### Your goal
Repeat exactly the lines that run from the one containing "Scripture Song |" to the end of the data, and leave out all others.

# # #

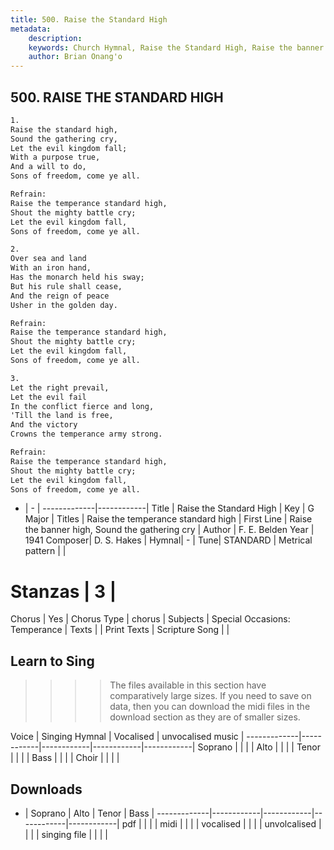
 ```yaml
---
title: 500. Raise the Standard High
metadata:
    description: 
    keywords: Church Hymnal, Raise the Standard High, Raise the banner high, Sound the gathering cry, Raise the temperance standard high
    author: Brian Onang'o
---
```



## 500. RAISE THE STANDARD HIGH

```txt
1.
Raise the standard high, 
Sound the gathering cry, 
Let the evil kingdom fall; 
With a purpose true, 
And a will to do, 
Sons of freedom, come ye all. 

Refrain:
Raise the temperance standard high, 
Shout the mighty battle cry; 
Let the evil kingdom fall, 
Sons of freedom, come ye all. 

2.
Over sea and land 
With an iron hand, 
Has the monarch held his sway; 
But his rule shall cease, 
And the reign of peace 
Usher in the golden day. 

Refrain:
Raise the temperance standard high, 
Shout the mighty battle cry; 
Let the evil kingdom fall, 
Sons of freedom, come ye all. 

3.
Let the right prevail, 
Let the evil fail 
In the conflict fierce and long, 
'Till the land is free, 
And the victory 
Crowns the temperance army strong.

Refrain:
Raise the temperance standard high, 
Shout the mighty battle cry; 
Let the evil kingdom fall, 
Sons of freedom, come ye all. 

```

- |   -  |
-------------|------------|
Title | Raise the Standard High |
Key | G Major |
Titles | Raise the temperance standard high |
First Line | Raise the banner high, Sound the gathering cry |
Author | F. E. Belden
Year | 1941
Composer| D. S. Hakes |
Hymnal|  - |
Tune| STANDARD |
Metrical pattern | |
# Stanzas | 3 |
Chorus | Yes |
Chorus Type | chorus |
Subjects | Special Occasions: Temperance |
Texts |  |
Print Texts | 
Scripture Song |  |
  
## Learn to Sing

>>>> The files available in this section have comparatively large sizes. If you need to save on data, then you can download the midi files in the download section as they are of smaller sizes.

Voice |  Singing Hymnal | Vocalised | unvocalised music |
-------------|------------|------------|------------|------------|
Soprano | | | |
Alto | | | |
Tenor | | | |
Bass | | | |
Choir | | | |

## Downloads

- |  Soprano | Alto | Tenor | Bass |
-------------|------------|------------|------------|------------|
pdf | | | |
midi | | | |
vocalised | | | |
unvolcalised | | | |
singing file | | | |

# # #

### Response box
Scripture Song |  |
  
## Learn to Sing

>>>> The files available in this section have comparatively large sizes. If you need to save on data, then you can download the midi files in the download section as they are of smaller sizes.

Voice |  Singing Hymnal | Vocalised | unvocalised music |
-------------|------------|------------|------------|------------|
Soprano | | | |
Alto | | | |
Tenor | | | |
Bass | | | |
Choir | | | |

## Downloads

- |  Soprano | Alto | Tenor | Bass |
-------------|------------|------------|------------|------------|
pdf | | | |
midi | | | |
vocalised | | | |
unvolcalised | | | |
singing file | | | |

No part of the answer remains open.